# Nextcloud Client



## Greg Fitzgerald (Feb 21, 2018)

Is there any work being done to get the official Nextcloud client into FreeBSD? I was suprised to see the server software there, but no client. I know I can use the owncloud client for now, which i'm doing.


----------



## Greg Fitzgerald (Feb 21, 2018)

I guess there isn't really an official release yet, so I suppose that is the reason? Is it acceptable to make a package from a git revision in this case? Would that make it into ports or would I be wasting my time?


----------



## rigoletto@ (Feb 21, 2018)

Hi.

Yeah, with the ownCloud client being basically the same I guess no one bother to port the Nextcloud branded one. Now, heard the Nextcloud client will divert and so there will need to be the proper client, but someone should port (and maintain) it first. 

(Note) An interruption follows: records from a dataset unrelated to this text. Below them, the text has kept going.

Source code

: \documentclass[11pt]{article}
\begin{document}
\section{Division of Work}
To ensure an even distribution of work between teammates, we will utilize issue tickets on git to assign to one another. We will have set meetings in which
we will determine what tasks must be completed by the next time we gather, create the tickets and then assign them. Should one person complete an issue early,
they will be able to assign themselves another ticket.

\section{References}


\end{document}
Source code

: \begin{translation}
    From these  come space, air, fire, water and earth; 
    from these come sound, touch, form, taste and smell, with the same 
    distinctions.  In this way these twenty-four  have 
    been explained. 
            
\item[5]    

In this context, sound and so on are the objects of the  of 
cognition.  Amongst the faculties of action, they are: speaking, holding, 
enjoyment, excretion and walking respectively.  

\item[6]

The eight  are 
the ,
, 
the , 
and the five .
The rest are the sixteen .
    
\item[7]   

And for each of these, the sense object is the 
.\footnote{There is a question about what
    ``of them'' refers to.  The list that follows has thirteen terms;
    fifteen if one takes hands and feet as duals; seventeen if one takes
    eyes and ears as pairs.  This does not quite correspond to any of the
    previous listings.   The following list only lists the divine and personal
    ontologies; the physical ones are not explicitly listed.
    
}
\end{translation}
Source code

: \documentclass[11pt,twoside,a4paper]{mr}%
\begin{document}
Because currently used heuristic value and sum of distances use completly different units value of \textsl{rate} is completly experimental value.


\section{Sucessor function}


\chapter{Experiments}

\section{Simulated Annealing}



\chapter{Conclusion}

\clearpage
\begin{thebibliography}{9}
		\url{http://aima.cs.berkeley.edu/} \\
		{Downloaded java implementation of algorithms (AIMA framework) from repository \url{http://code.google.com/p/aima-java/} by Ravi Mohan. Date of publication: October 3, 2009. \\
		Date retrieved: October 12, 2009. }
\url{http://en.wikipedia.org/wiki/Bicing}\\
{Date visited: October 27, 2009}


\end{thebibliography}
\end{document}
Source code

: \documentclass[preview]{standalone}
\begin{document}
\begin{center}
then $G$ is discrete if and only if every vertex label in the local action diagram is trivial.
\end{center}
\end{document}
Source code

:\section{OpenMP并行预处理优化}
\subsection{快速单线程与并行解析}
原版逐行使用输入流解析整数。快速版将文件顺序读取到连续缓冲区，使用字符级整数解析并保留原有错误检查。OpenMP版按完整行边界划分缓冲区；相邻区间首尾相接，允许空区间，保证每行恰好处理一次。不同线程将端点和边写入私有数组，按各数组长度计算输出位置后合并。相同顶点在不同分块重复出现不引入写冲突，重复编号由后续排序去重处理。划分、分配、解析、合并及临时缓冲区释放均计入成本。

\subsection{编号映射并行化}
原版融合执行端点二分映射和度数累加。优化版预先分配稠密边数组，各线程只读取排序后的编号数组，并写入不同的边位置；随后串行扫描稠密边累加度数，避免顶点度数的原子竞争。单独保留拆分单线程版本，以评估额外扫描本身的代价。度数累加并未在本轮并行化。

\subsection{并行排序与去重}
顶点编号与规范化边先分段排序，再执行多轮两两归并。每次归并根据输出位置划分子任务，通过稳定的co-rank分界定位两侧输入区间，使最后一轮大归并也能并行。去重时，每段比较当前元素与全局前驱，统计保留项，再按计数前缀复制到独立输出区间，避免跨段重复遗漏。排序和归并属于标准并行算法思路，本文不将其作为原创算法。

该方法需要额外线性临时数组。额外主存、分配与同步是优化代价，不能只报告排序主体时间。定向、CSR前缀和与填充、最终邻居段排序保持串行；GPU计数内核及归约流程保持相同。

It seems you are willing to port it. I think you should first contact the www/nextcloud and/or deskutils/owncloudclient to know if they are already doing that, to avoid duplicate efforts.

Cheers!


----------



## Greg Fitzgerald (Feb 21, 2018)

Thanks for the advise I'll contact them both. I would certainly like to have it, it seems a bit more stable in my experience. I think they been pushing changes to it since the fork.


----------



## rigoletto@ (Feb 21, 2018)

The last time I saw were just the branding stuff, currently I am not aware but the "new" will have client-side encryption or something like that.


----------